> **WORK INSTRUCTIONS**
Set every entry down again exactly, omitting none.
....................
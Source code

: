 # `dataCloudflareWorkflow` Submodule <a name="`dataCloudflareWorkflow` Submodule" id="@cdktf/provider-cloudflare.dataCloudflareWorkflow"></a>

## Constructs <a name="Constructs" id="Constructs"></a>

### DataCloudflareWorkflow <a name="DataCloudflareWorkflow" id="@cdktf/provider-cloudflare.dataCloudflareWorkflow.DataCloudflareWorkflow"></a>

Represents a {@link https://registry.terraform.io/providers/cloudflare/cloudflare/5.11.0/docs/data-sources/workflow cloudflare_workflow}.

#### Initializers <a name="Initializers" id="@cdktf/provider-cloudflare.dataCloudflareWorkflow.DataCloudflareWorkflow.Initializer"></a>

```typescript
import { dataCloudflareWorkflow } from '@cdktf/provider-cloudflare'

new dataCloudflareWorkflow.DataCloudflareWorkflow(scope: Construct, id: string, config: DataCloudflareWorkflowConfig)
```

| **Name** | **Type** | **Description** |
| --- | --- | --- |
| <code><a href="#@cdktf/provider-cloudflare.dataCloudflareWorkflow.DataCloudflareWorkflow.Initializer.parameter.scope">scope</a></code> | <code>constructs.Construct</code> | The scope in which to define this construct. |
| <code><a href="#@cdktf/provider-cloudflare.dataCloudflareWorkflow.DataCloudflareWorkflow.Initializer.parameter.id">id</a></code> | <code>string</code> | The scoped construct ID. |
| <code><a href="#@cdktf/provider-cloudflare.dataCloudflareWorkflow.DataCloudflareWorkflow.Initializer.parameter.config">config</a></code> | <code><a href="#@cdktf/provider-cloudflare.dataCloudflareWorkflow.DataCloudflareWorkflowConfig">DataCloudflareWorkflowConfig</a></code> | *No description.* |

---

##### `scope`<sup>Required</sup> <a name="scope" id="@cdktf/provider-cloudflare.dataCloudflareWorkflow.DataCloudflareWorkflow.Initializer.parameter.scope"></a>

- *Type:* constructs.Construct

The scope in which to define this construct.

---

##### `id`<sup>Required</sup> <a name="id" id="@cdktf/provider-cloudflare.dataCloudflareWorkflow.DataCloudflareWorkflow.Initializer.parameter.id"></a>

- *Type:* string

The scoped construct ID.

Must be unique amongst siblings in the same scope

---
....................
> **ANSWER TO THIS PROBLEM**
Source code

: # `dataCloudflareWorkflow` Submodule <a name="`dataCloudflareWorkflow` Submodule" id="@cdktf/provider-cloudflare.dataCloudflareWorkflow"></a>

## Constructs <a name="Constructs" id="Constructs"></a>

### DataCloudflareWorkflow <a name="DataCloudflareWorkflow" id="@cdktf/provider-cloudflare.dataCloudflareWorkflow.DataCloudflareWorkflow"></a>

Represents a {@link https://registry.terraform.io/providers/cloudflare/cloudflare/5.11.0/docs/data-sources/workflow cloudflare_workflow}.

#### Initializers <a name="Initializers" id="@cdktf/provider-cloudflare.dataCloudflareWorkflow.DataCloudflareWorkflow.Initializer"></a>

```typescript
import { dataCloudflareWorkflow } from '@cdktf/provider-cloudflare'

new dataCloudflareWorkflow.DataCloudflareWorkflow(scope: Construct, id: string, config: DataCloudflareWorkflowConfig)
```

| **Name** | **Type** | **Description** |
| --- | --- | --- |
| <code><a href="#@cdktf/provider-cloudflare.dataCloudflareWorkflow.DataCloudflareWorkflow.Initializer.parameter.scope">scope</a></code> | <code>constructs.Construct</code> | The scope in which to define this construct. |
| <code><a href="#@cdktf/provider-cloudflare.dataCloudflareWorkflow.DataCloudflareWorkflow.Initializer.parameter.id">id</a></code> | <code>string</code> | The scoped construct ID. |
| <code><a href="#@cdktf/provider-cloudflare.dataCloudflareWorkflow.DataCloudflareWorkflow.Initializer.parameter.config">config</a></code> | <code><a href="#@cdktf/provider-cloudflare.dataCloudflareWorkflow.DataCloudflareWorkflowConfig">DataCloudflareWorkflowConfig</a></code> | *No description.* |

---

##### `scope`<sup>Required</sup> <a name="scope" id="@cdktf/provider-cloudflare.dataCloudflareWorkflow.DataCloudflareWorkflow.Initializer.parameter.scope"></a>

- *Type:* constructs.Construct

The scope in which to define this construct.

---

##### `id`<sup>Required</sup> <a name="id" id="@cdktf/provider-cloudflare.dataCloudflareWorkflow.DataCloudflareWorkflow.Initializer.parameter.id"></a>

- *Type:* string

The scoped construct ID.

Must be unique amongst siblings in the same scope

---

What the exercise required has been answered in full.